Post-Soviet history and the path toward genocide in Ukraine.
Oscar-winning writer/director Alex Gibney’s revelatory CITIZEN K is an intimate yet sweeping look at post-Soviet Russia from the perspective of the enigmatic Mikhail Khodorkovsky, a former oligarch turned political dissident. Benefitting from the chaos that ensued after the dissolution of the U.S.S.R., Khodorkovsky was able to amass a fortune in financing and oil production and became the richest man in Russia. But when he accused the new Putin regime of corruption, Khodorkovsky was arrested, his assets were seized and following a series of show trials, he was sentenced to more than ten-years in prison. Today, as an exile living in London, he continues to speak out against Putin’s two-decade stranglehold on power. Expertly researched and photographed, Gibney uses Khodorkovsky’s story as a way to explore the complex interplay between oligarchy and government and its destructive effect on democracy, in Russia and beyond.

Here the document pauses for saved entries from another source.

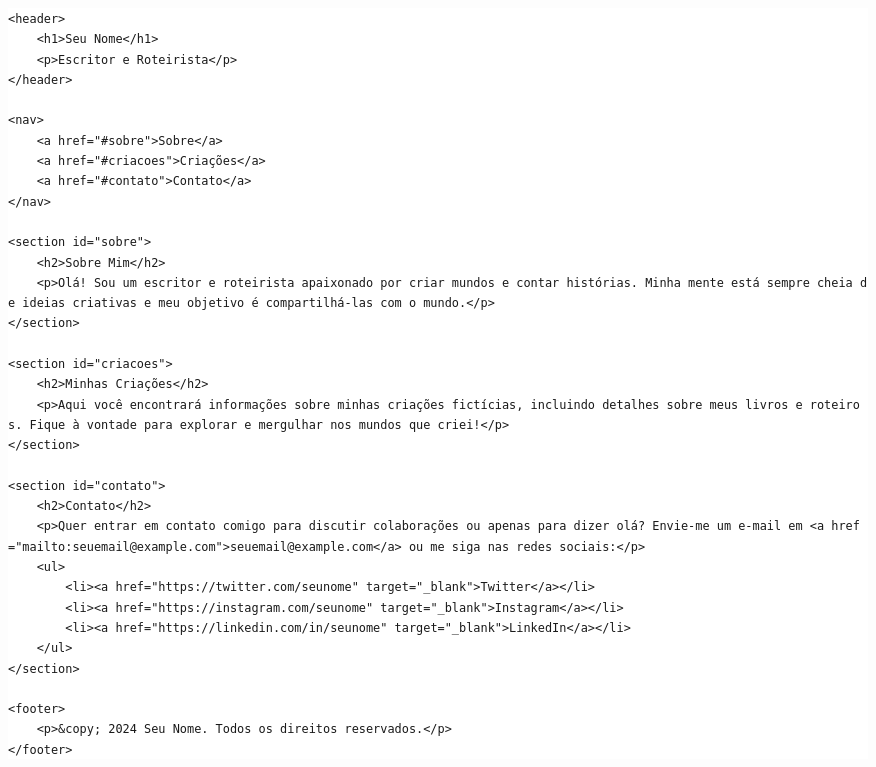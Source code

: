 <body>

    <header>
        <h1>Seu Nome</h1>
        <p>Escritor e Roteirista</p>
    </header>

    <nav>
        <a href="#sobre">Sobre</a>
        <a href="#criacoes">Criações</a>
        <a href="#contato">Contato</a>
    </nav>

    <section id="sobre">
        <h2>Sobre Mim</h2>
        <p>Olá! Sou um escritor e roteirista apaixonado por criar mundos e contar histórias. Minha mente está sempre cheia de ideias criativas e meu objetivo é compartilhá-las com o mundo.</p>
    </section>

    <section id="criacoes">
        <h2>Minhas Criações</h2>
        <p>Aqui você encontrará informações sobre minhas criações fictícias, incluindo detalhes sobre meus livros e roteiros. Fique à vontade para explorar e mergulhar nos mundos que criei!</p>
    </section>

    <section id="contato">
        <h2>Contato</h2>
        <p>Quer entrar em contato comigo para discutir colaborações ou apenas para dizer olá? Envie-me um e-mail em <a href="mailto:seuemail@example.com">seuemail@example.com</a> ou me siga nas redes sociais:</p>
        <ul>
            <li><a href="https://twitter.com/seunome" target="_blank">Twitter</a></li>
            <li><a href="https://instagram.com/seunome" target="_blank">Instagram</a></li>
            <li><a href="https://linkedin.com/in/seunome" target="_blank">LinkedIn</a></li>
        </ul>
    </section>

    <footer>
        <p>&copy; 2024 Seu Nome. Todos os direitos reservados.</p>
    </footer>

</body>

</html>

Two hours and six minutes of excellence. I watched it all yesterday (on Amazon Prime). Highly recommended. Puts today's Russian military atrocity in stark perspective.
 
UPDATE
 
 
Russia's Black Sea naval flagship, the missile cruiser Moskva, was hit by two Ukrainian-made Neptune missiles yesterday (Apr 14th), and then sank while being towed back to Sevastopol in heavy seas. U.S. Pentagon now confirms this report. Wow. Hostilities may soon ramp up materially in retaliation.

So, here we are at nearly two months in. I have to admit that, like many, I feared that Ukraine would be overrun in days, with President Zelenskyy killed or captured. I also expected that there would be major cyber-espionage outages, perhaps aimed at power grids and the financial system (and the internet more broadly). I no longer have any outcomes expectations.

The anxious daily doomscroll continues...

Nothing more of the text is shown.